I have always found there to be something special about the southern part of Scotland that is the Scottish Borders. I think it may be the rolling hills and open roads, which reminds me of my home country Denmark.
I have also found the local history and culture of great interest and the people often have a connection with or a story to tell about their Nordic cousins, which for me really makes the welcome even warmer!
This region boasts a number of racing legends including Jimmie Guthrie and Jim Clarke, find out more about the newly re-opened Jim Clarke Museum following Neil’s visit. Coming from a family of motor bike lovers and also the fact that Denmark is a country that loves rallies and orienteering car races around the countryside, this is of great interest to me
My wife, three year old daughter, baby son and I were invited to join the Scotlanders on a Live Borders campaign of family adventures in the Scottish Borders. We enjoyed a leisurely weekend where we took our time checking out various parks and fun filled activities suitable for families.
The region we visited including Jedburgh and Hawick is easily reached not only from Edinburgh which is under an hour away, but also from the likes of Northumberland and Newcastle.
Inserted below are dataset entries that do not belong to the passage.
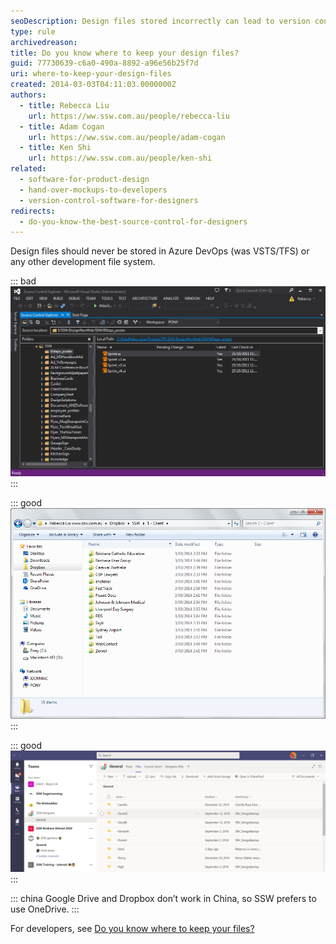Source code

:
 ```yaml
---
seoDescription: Design files stored incorrectly can lead to version control issues and collaboration challenges.
type: rule
archivedreason:
title: Do you know where to keep your design files?
guid: 77730639-c6a0-490a-8892-a96e56b25f7d
uri: where-to-keep-your-design-files
created: 2014-03-03T04:11:03.0000000Z
authors:
  - title: Rebecca Liu
    url: https://ww.ssw.com.au/people/rebecca-liu
  - title: Adam Cogan
    url: https://ww.ssw.com.au/people/adam-cogan
  - title: Ken Shi
    url: https://ww.ssw.com.au/people/ken-shi
related:
  - software-for-product-design
  - hand-over-mockups-to-developers
  - version-control-software-for-designers
redirects:
  - do-you-know-the-best-source-control-for-designers
---
```


Design files should never be stored in Azure DevOps (was VSTS/TFS) or any other development file system.

<!--endintro-->

::: bad  
![Figure: Bad example – Azure DevOps (was VSTS/TFS) takes too long to set up and too slow to use](Designer-Source-Control-TFS.png)  
:::

::: good  
![Figure: Good Example – Dropbox or OneDrive](Designer-Source-Control-DropBox.png)  
:::

::: good  
![Figure: Good Example – OneDrive and Teams](Teamsfiles.png)  
:::

::: china
Google Drive and Dropbox don’t work in China, so SSW prefers to use OneDrive.
:::

For developers, see [Do you know where to keep your files?](/do-you-know-where-to-keep-your-files)
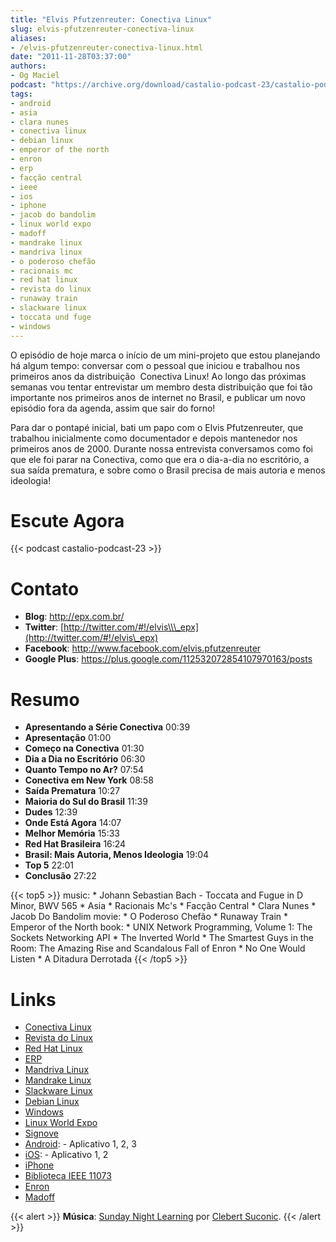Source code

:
 ```yaml
---
title: "Elvis Pfutzenreuter: Conectiva Linux"
slug: elvis-pfutzenreuter-conectiva-linux
aliases:
- /elvis-pfutzenreuter-conectiva-linux.html
date: "2011-11-28T03:37:00"
authors:
- Og Maciel
podcast: "https://archive.org/download/castalio-podcast-23/castalio-podcast-23.mp3"
tags:
- android
- asia
- clara nunes
- conectiva linux
- debian linux
- emperor of the north
- enron
- erp
- facção central
- ieee
- ios
- iphone
- jacob do bandolim
- linux world expo
- madoff
- mandrake linux
- mandriva linux
- o poderoso chefão
- racionais mc
- red hat linux
- revista do linux
- runaway train
- slackware linux
- toccata und fuge
- windows
---
```


O episódio de hoje marca o início de um mini-projeto que estou
planejando há algum tempo: conversar com o pessoal que iniciou e
trabalhou nos primeiros anos da distribuição  Conectiva Linux! Ao longo
das próximas semanas vou tentar entrevistar um membro desta distribuição
que foi tão importante nos primeiros anos de internet no Brasil, e
publicar um novo episódio fora da agenda, assim que sair do forno!

Para dar o pontapé inicial, bati um papo com o Elvis Pfutzenreuter, que
trabalhou inicialmente como documentador e depois mantenedor nos
primeiros anos de 2000. Durante nossa entrevista conversamos como foi
que ele foi parar na Conectiva, como que era o dia-a-dia no escritório,
a sua saída prematura, e sobre como o Brasil precisa de mais autoria e
menos ideologia!

<div class="clearfix"></div>

# Escute Agora

{{< podcast castalio-podcast-23 >}}

# Contato

- **Blog**: <http://epx.com.br/>
- **Twitter**: [http://twitter.com/#!/elvis\\\_epx](http://twitter.com/#!/elvis\_epx)
- **Facebook**: <http://www.facebook.com/elvis.pfutzenreuter>
- **Google Plus**: <https://plus.google.com/112532072854107970163/posts>

# Resumo

- **Apresentando a Série Conectiva** 00:39
- **Apresentação** 01:00
- **Começo na Conectiva** 01:30
- **Dia a Dia no Escritório** 06:30
- **Quanto Tempo no Ar?** 07:54
- **Conectiva em New York** 08:58
- **Saída Prematura** 10:27
- **Maioria do Sul do Brasil** 11:39
- **Dudes** 12:39
- **Onde Está Agora** 14:07
- **Melhor Memória** 15:33
- **Red Hat Brasileira** 16:24
- **Brasil: Mais Autoria, Menos Ideologia** 19:04
- **Top 5** 22:01
- **Conclusão** 27:22

{{< top5 >}}
music:
    * Johann Sebastian Bach - Toccata and Fugue in D Minor, BWV 565
    * Asia
    * Racionais Mc\'s
    * Facção Central
    * Clara Nunes
    * Jacob Do Bandolim
movie:
    * O Poderoso Chefão
    * Runaway Train
    * Emperor of the North
book:
    * UNIX Network Programming, Volume 1: The Sockets Networking API
    * The Inverted World
    * The Smartest Guys in the Room: The Amazing Rise and Scandalous Fall of Enron
    * No One Would Listen
    * A Ditadura Derrotada
{{< /top5 >}}

# Links

- [Conectiva Linux](https://duckduckgo.com/?q=Conectiva+Linux)
- [Revista do Linux](https://duckduckgo.com/?q=Revista+do+Linux)
- [Red Hat Linux](https://duckduckgo.com/?q=Red+Hat+Linux)
- [ERP](https://duckduckgo.com/?q=ERP)
- [Mandriva Linux](https://duckduckgo.com/?q=Mandriva+Linux)
- [Mandrake Linux](https://duckduckgo.com/?q=Mandrake+Linux)
- [Slackware Linux](https://duckduckgo.com/?q=Slackware+Linux)
- [Debian Linux](https://duckduckgo.com/?q=Debian+Linux)
- [Windows](https://duckduckgo.com/?q=Windows)
- [Linux World Expo](https://duckduckgo.com/?q=Linux+World+Expo)
- [Signove](http://www.signove.com/)
- [Android](https://duckduckgo.com/?q=Android):   - Aplicativo 1, 2, 3
- [iOS](https://duckduckgo.com/?q=iOS):   - Aplicativo 1, 2
- [iPhone](https://duckduckgo.com/?q=iPhone)
- [Biblioteca IEEE 11073](http://oss.signove.com/index.php/Antidote:_IEEE_11073-20601_Library)
- [Enron](https://duckduckgo.com/?q=Enron)
- [Madoff](https://duckduckgo.com/?q=Madoff)

{{< alert >}}
**Música**: [Sunday Night Learning](http://soundcloud.com/clebertsuconic/sunday-night-lerning) por [Clebert Suconic](http://soundcloud.com/clebertsuconic).
{{< /alert >}}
We set off from Edinburgh on a Saturday morning and headed for the Scottish Borders.
This was or first stop and is nestled in the Borders just off the A68 near Jedburgh. The play park has undergone a major refurbishment and is ideal for kids of all ages with 50 different activities to try out. The playground is very inclusive and contains the only Wheelchair swing in the Borders, alongside a number of different sensory activities. If you or your little ones are brave enough, you’ll also find two very tall tube slides, which form part of a Jedburgh Abbey inspired centrepiece.
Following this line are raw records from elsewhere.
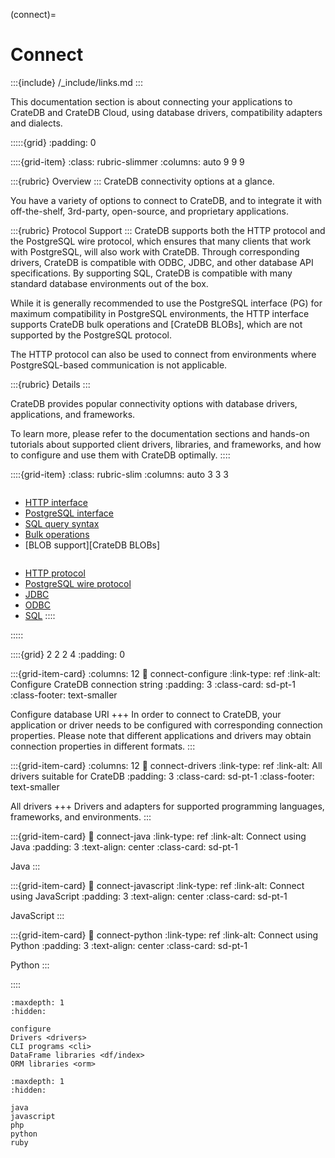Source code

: (connect)=
# Connect

:::{include} /_include/links.md
:::

This documentation section is about connecting your applications to CrateDB
and CrateDB Cloud, using database drivers, compatibility adapters and dialects.

:::::{grid}
:padding: 0

::::{grid-item}
:class: rubric-slimmer
:columns: auto 9 9 9


:::{rubric} Overview
:::
CrateDB connectivity options at a glance.

You have a variety of options to connect to CrateDB, and to integrate it with
off-the-shelf, 3rd-party, open-source, and proprietary applications.

:::{rubric} Protocol Support
:::
CrateDB supports both the HTTP protocol and the PostgreSQL wire protocol,
which ensures that many clients that work with PostgreSQL, will also work with
CrateDB. Through corresponding drivers, CrateDB is compatible with ODBC,
JDBC, and other database API specifications. By supporting SQL, CrateDB is
compatible with many standard database environments out of the box.

While it is generally recommended to use the PostgreSQL interface (PG) for maximum
compatibility in PostgreSQL environments, the HTTP interface supports CrateDB
bulk operations and [CrateDB BLOBs], which are not supported by the PostgreSQL
protocol.

The HTTP protocol can also be used to connect from environments where
PostgreSQL-based communication is not applicable.

:::{rubric} Details
:::

CrateDB provides popular connectivity options with database drivers,
applications, and frameworks.

To learn more, please refer to the documentation sections and hands-on
tutorials about supported client drivers, libraries, and frameworks,
and how to configure and use them with CrateDB optimally.
::::


::::{grid-item}
:class: rubric-slim
:columns: auto 3 3 3

```{rubric} Reference Manual
```
- [HTTP interface]
- [PostgreSQL interface]
- [SQL query syntax]
- [Bulk operations]
- [BLOB support][CrateDB BLOBs]

```{rubric} Protocols and API Standards
```
- [HTTP protocol]
- [PostgreSQL wire protocol]
- [JDBC]
- [ODBC]
- [SQL]
::::

:::::


::::{grid} 2 2 2 4
:padding: 0

:::{grid-item-card}
:columns: 12
:link: connect-configure
:link-type: ref
:link-alt: Configure CrateDB connection string
:padding: 3
:class-card: sd-pt-1
:class-footer: text-smaller

Configure database URI
+++
In order to connect to CrateDB, your application or driver needs to be configured
with corresponding connection properties. Please note that different applications
and drivers may obtain connection properties in different formats.
:::

:::{grid-item-card}
:columns: 12
:link: connect-drivers
:link-type: ref
:link-alt: All drivers suitable for CrateDB
:padding: 3
:class-card: sd-pt-1
:class-footer: text-smaller

All drivers
+++
Drivers and adapters for supported programming languages,
frameworks, and environments.
:::

:::{grid-item-card}
:link: connect-java
:link-type: ref
:link-alt: Connect using Java
:padding: 3
:text-align: center
:class-card: sd-pt-1

Java
:::

:::{grid-item-card}
:link: connect-javascript
:link-type: ref
:link-alt: Connect using JavaScript
:padding: 3
:text-align: center
:class-card: sd-pt-1

JavaScript
:::

:::{grid-item-card}
:link: connect-python
:link-type: ref
:link-alt: Connect using Python
:padding: 3
:text-align: center
:class-card: sd-pt-1

Python
:::

::::


```{toctree}
:maxdepth: 1
:hidden:

configure
Drivers <drivers>
CLI programs <cli>
DataFrame libraries <df/index>
ORM libraries <orm>
```

```{toctree}
:maxdepth: 1
:hidden:

java
javascript
php
python
ruby
```


[ADBC]: https://arrow.apache.org/docs/format/ADBC.html
[Authentication]: inv:crate-reference:*:label#admin_auth
[Bulk operations]: inv:crate-reference:*:label#http-bulk-ops
[CrateDB Examples]: https://github.com/crate/cratedb-examples
[CrateDB HTTP interface]: inv:crate-reference:*:label#interface-http
[CrateDB PostgreSQL interface]: inv:crate-reference:*:label#interface-postgresql
[HTTP interface]: inv:crate-reference:*:label#interface-http
[HTTP protocol]: https://en.wikipedia.org/wiki/HTTP
[JDBC]: https://en.wikipedia.org/wiki/Java_Database_Connectivity 
[ODBC]: https://en.wikipedia.org/wiki/Open_Database_Connectivity
[PostgreSQL interface]: inv:crate-reference:*:label#interface-postgresql
[PostgreSQL wire protocol]: https://www.postgresql.org/docs/current/protocol.html
[schema]: inv:crate-reference:*:label#ddl-create-table-schemas
[schemas]: inv:crate-reference:*:label#ddl-create-table-schemas
[SQL]: https://en.wikipedia.org/wiki/Sql
[SQL query syntax]: inv:crate-reference:*:label#sql
[superuser]: inv:crate-reference:*:label#administration_user_management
Within the Estate you’ll also find a selection of walks of varying lengths, including a section of the St Cuthbert’s Way and Abbeys Way, with ample free parking, try out the car park beside the farm entrance before going to the overflow car park.
The visitor centre contains the most wonderful little café and courtyard, with amazing local produce such as seafood from Eyemouth, meats from a local butcher in Hawick, coffee ground in Selkirk and a great selection of home baking. The cafe caters well for families with good healthy choices for the kids too. For rainy days you will find a well kitted out play room above the shop and Cafe.
Next up was an afternoon and early evening at the Heart of Hawick, which as the name suggests lies in the centre of the town of Hawick. This complex consists of three derelict buildings which have been transformed to provide cultural experiences for locals and visitors alike.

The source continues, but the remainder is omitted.